In the records below, find the line that contains "A Jupyter Notebook" and the line that contains "- There are", then retype exactly those two lines and every line between them.
DATA EXTRACT below:
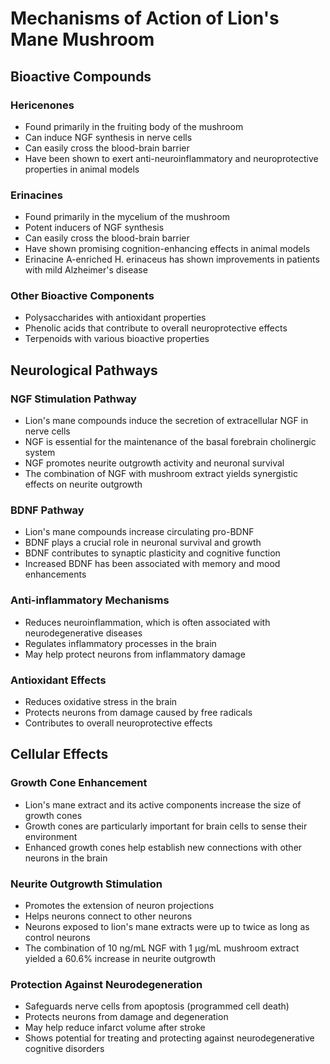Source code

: # Mechanisms of Action of Lion's Mane Mushroom

## Bioactive Compounds

### Hericenones
- Found primarily in the fruiting body of the mushroom
- Can induce NGF synthesis in nerve cells
- Can easily cross the blood-brain barrier
- Have been shown to exert anti-neuroinflammatory and neuroprotective properties in animal models

### Erinacines
- Found primarily in the mycelium of the mushroom
- Potent inducers of NGF synthesis
- Can easily cross the blood-brain barrier
- Have shown promising cognition-enhancing effects in animal models
- Erinacine A-enriched H. erinaceus has shown improvements in patients with mild Alzheimer's disease

### Other Bioactive Components
- Polysaccharides with antioxidant properties
- Phenolic acids that contribute to overall neuroprotective effects
- Terpenoids with various bioactive properties

## Neurological Pathways

### NGF Stimulation Pathway
- Lion's mane compounds induce the secretion of extracellular NGF in nerve cells
- NGF is essential for the maintenance of the basal forebrain cholinergic system
- NGF promotes neurite outgrowth activity and neuronal survival
- The combination of NGF with mushroom extract yields synergistic effects on neurite outgrowth

### BDNF Pathway
- Lion's mane compounds increase circulating pro-BDNF
- BDNF plays a crucial role in neuronal survival and growth
- BDNF contributes to synaptic plasticity and cognitive function
- Increased BDNF has been associated with memory and mood enhancements

### Anti-inflammatory Mechanisms
- Reduces neuroinflammation, which is often associated with neurodegenerative diseases
- Regulates inflammatory processes in the brain
- May help protect neurons from inflammatory damage

### Antioxidant Effects
- Reduces oxidative stress in the brain
- Protects neurons from damage caused by free radicals
- Contributes to overall neuroprotective effects

## Cellular Effects

### Growth Cone Enhancement
- Lion's mane extract and its active components increase the size of growth cones
- Growth cones are particularly important for brain cells to sense their environment
- Enhanced growth cones help establish new connections with other neurons in the brain

### Neurite Outgrowth Stimulation
- Promotes the extension of neuron projections
- Helps neurons connect to other neurons
- Neurons exposed to lion's mane extracts were up to twice as long as control neurons
- The combination of 10 ng/mL NGF with 1 μg/mL mushroom extract yielded a 60.6% increase in neurite outgrowth

### Protection Against Neurodegeneration
- Safeguards nerve cells from apoptosis (programmed cell death)
- Protects neurons from damage and degeneration
- May help reduce infarct volume after stroke
- Shows potential for treating and protecting against neurodegenerative cognitive disorders

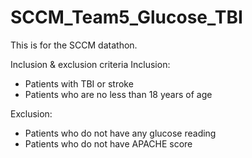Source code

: # SCCM_Team5_Glucose_TBI

This is for the SCCM datathon.

Inclusion & exclusion criteria
Inclusion:
- Patients with TBI or stroke
- Patients who are no less than 18 years of age

Exclusion: 
- Patients who do not have any glucose reading
- Patients who do not have APACHE score

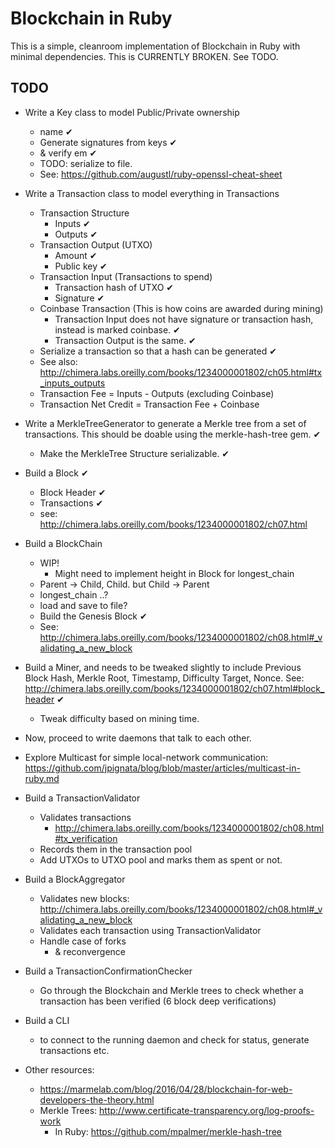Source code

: # Blockchain in Ruby

This is a simple, cleanroom implementation of Blockchain in Ruby with minimal dependencies. This is CURRENTLY BROKEN. See TODO.

## TODO

* Write a Key class to model Public/Private ownership
  * name ✔︎
  * Generate signatures from keys ✔︎
  * & verify em ✔︎
  * TODO: serialize to file.
  * See: https://github.com/augustl/ruby-openssl-cheat-sheet
* Write a Transaction class to model everything in Transactions
  * Transaction Structure
    * Inputs ✔︎
    * Outputs ✔︎
  * Transaction Output (UTXO)
    * Amount ✔︎
    * Public key ✔︎
  * Transaction Input (Transactions to spend)
    * Transaction hash of UTXO ✔︎
    * Signature ✔︎
  * Coinbase Transaction (This is how coins are awarded during mining)
    * Transaction Input does not have signature or transaction hash, instead is marked coinbase. ✔︎
    * Transaction Output is the same. ✔︎
  * Serialize a transaction so that a hash can be generated ✔︎
  * See also: http://chimera.labs.oreilly.com/books/1234000001802/ch05.html#tx_inputs_outputs
  * Transaction Fee = Inputs - Outputs (excluding Coinbase)
  * Transaction Net Credit = Transaction Fee + Coinbase
* Write a MerkleTreeGenerator to generate a Merkle tree from a set of transactions. This should be doable using the merkle-hash-tree gem. ✔︎
  * Make the MerkleTree Structure serializable. ✔︎
* Build a Block ✔︎
  * Block Header ✔︎
  * Transactions ✔︎
  * see: http://chimera.labs.oreilly.com/books/1234000001802/ch07.html
* Build a BlockChain
  * WIP!
    * Might need to implement height in Block for longest_chain
  * Parent -> Child, Child. but Child -> Parent
  * longest_chain ..?
  * load and save to file?
  * Build the Genesis Block ✔︎
  * See: http://chimera.labs.oreilly.com/books/1234000001802/ch08.html#_validating_a_new_block
* Build a Miner, and needs to be tweaked slightly to include Previous Block Hash, Merkle Root, Timestamp, Difficulty Target, Nonce. See: http://chimera.labs.oreilly.com/books/1234000001802/ch07.html#block_header ✔︎
  * Tweak difficulty based on mining time.

* Now, proceed to write daemons that talk to each other.

* Explore Multicast for simple local-network communication: https://github.com/jpignata/blog/blob/master/articles/multicast-in-ruby.md

* Build a TransactionValidator
  * Validates transactions
    * http://chimera.labs.oreilly.com/books/1234000001802/ch08.html#tx_verification
  * Records them in the transaction pool
  * Add UTXOs to UTXO pool and marks them as spent or not.

* Build a BlockAggregator
  * Validates new blocks: http://chimera.labs.oreilly.com/books/1234000001802/ch08.html#_validating_a_new_block
  * Validates each transaction using TransactionValidator
  * Handle case of forks
    * & reconvergence

* Build a TransactionConfirmationChecker
  * Go through the Blockchain and Merkle trees to check whether a transaction has been verified (6 block deep verifications)
* Build a CLI
  * to connect to the running daemon and check for status, generate transactions etc.

* Other resources:
  * https://marmelab.com/blog/2016/04/28/blockchain-for-web-developers-the-theory.html
  * Merkle Trees: http://www.certificate-transparency.org/log-proofs-work
    * In Ruby: https://github.com/mpalmer/merkle-hash-tree
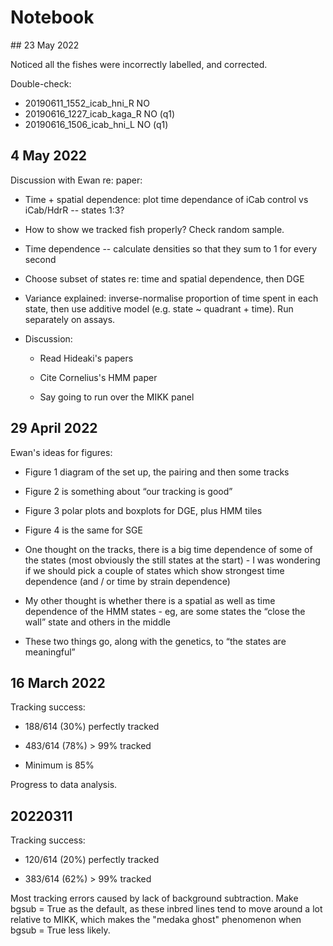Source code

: # Notebook

## 23 May 2022

Noticed all the fishes were incorrectly labelled, and corrected.

Double-check:

- 20190611_1552_icab_hni_R NO
- 20190616_1227_icab_kaga_R NO (q1)
- 20190616_1506_icab_hni_L NO (q1)

## 4 May 2022

Discussion with Ewan re: paper:

* Time + spatial dependence: plot time dependance of iCab control vs iCab/HdrR -- states 1:3?

* How to show we tracked fish properly? Check random sample. 

* Time dependence -- calculate densities so that they sum to 1 for every second

* Choose subset of states re: time and spatial dependence, then DGE

* Variance explained: inverse-normalise proportion of time spent in each state, then use additive model (e.g. state ~ quadrant + time). Run separately on assays.

* Discussion: 

    - Read Hideaki's papers

    - Cite Cornelius's HMM paper

    - Say going to run over the MIKK panel

## 29 April 2022

Ewan's ideas for figures:

* Figure 1 diagram of the set up, the pairing and then some tracks

* Figure 2 is something about “our tracking is good”

* Figure 3 polar plots and boxplots for DGE, plus HMM tiles

* Figure 4 is the same for SGE

* One thought on the tracks, there is a big time dependence of some of the states (most obviously the still states at the start) - I was wondering if we should pick a couple of states which show strongest time dependence (and / or time by strain dependence)

* My other thought is whether there is a spatial as well as time dependence of the HMM states - eg, are some states the “close the wall” state and others in the middle

* These two things go, along with the genetics, to “the states are meaningful”

## 16 March 2022

Tracking success:

* 188/614 (30%) perfectly tracked

* 483/614 (78%) > 99% tracked

* Minimum is 85%

Progress to data analysis.

## 20220311

Tracking success: 

* 120/614 (20%) perfectly tracked

* 383/614 (62%) > 99% tracked

Most tracking errors caused by lack of background subtraction.
Make bgsub = True as the default, as these inbred lines tend to move around a lot relative to MIKK, which makes the "medaka ghost" phenomenon when bgsub = True less likely.

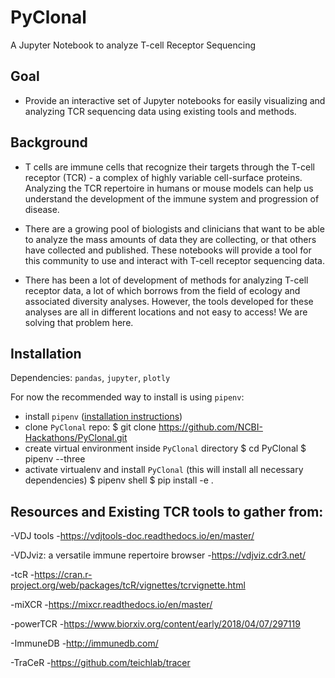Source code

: # PyClonal
A Jupyter Notebook to analyze T-cell Receptor Sequencing

## Goal

- Provide an interactive set of Jupyter notebooks for easily visualizing and analyzing TCR sequencing data using existing tools and methods.

## Background

- T cells are immune cells that recognize their targets through the T-cell receptor (TCR) - a complex of highly variable cell-surface proteins. Analyzing the TCR repertoire in humans or mouse models can help us understand the development of the immune system and progression of disease. 

- There are a growing pool of biologists and clinicians that want to be able to analyze the mass amounts of data they are collecting, or that others have collected and published. These notebooks will provide a tool for this community to use and interact with T-cell receptor sequencing data.

- There has been a lot of development of methods for analyzing T-cell receptor data, a lot of which borrows from the field of ecology and associated diversity analyses. However, the tools developed for these analyses are all in different locations and not easy to access! We are solving that problem here.

## Installation

Dependencies: `pandas`, `jupyter`, `plotly`


For now the recommended way to install is using `pipenv`:

- install `pipenv` ([installation instructions](https://docs.pipenv.org/install/))
- clone `PyClonal` repo:
        $ git clone https://github.com/NCBI-Hackathons/PyClonal.git
- create virtual environment inside `PyClonal` directory
        $ cd PyClonal
        $ pipenv --three
- activate virtualenv and install `PyClonal` (this will install all necessary dependencies)
        $ pipenv shell
        $ pip install -e .

## Resources and Existing TCR tools to gather from:

-VDJ tools -https://vdjtools-doc.readthedocs.io/en/master/

-VDJviz: a versatile immune repertoire browser -https://vdjviz.cdr3.net/

-tcR -https://cran.r-project.org/web/packages/tcR/vignettes/tcrvignette.html

-miXCR -https://mixcr.readthedocs.io/en/master/

-powerTCR -https://www.biorxiv.org/content/early/2018/04/07/297119

-ImmuneDB -http://immunedb.com/

-TraCeR -https://github.com/teichlab/tracer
End of DATA EXTRACT.
ANSWER TO THIS TASK:
A Jupyter Notebook to analyze T-cell Receptor Sequencing

## Goal

- Provide an interactive set of Jupyter notebooks for easily visualizing and analyzing TCR sequencing data using existing tools and methods.

## Background

- T cells are immune cells that recognize their targets through the T-cell receptor (TCR) - a complex of highly variable cell-surface proteins. Analyzing the TCR repertoire in humans or mouse models can help us understand the development of the immune system and progression of disease. 

- There are a growing pool of biologists and clinicians that want to be able to analyze the mass amounts of data they are collecting, or that others have collected and published. These notebooks will provide a tool for this community to use and interact with T-cell receptor sequencing data.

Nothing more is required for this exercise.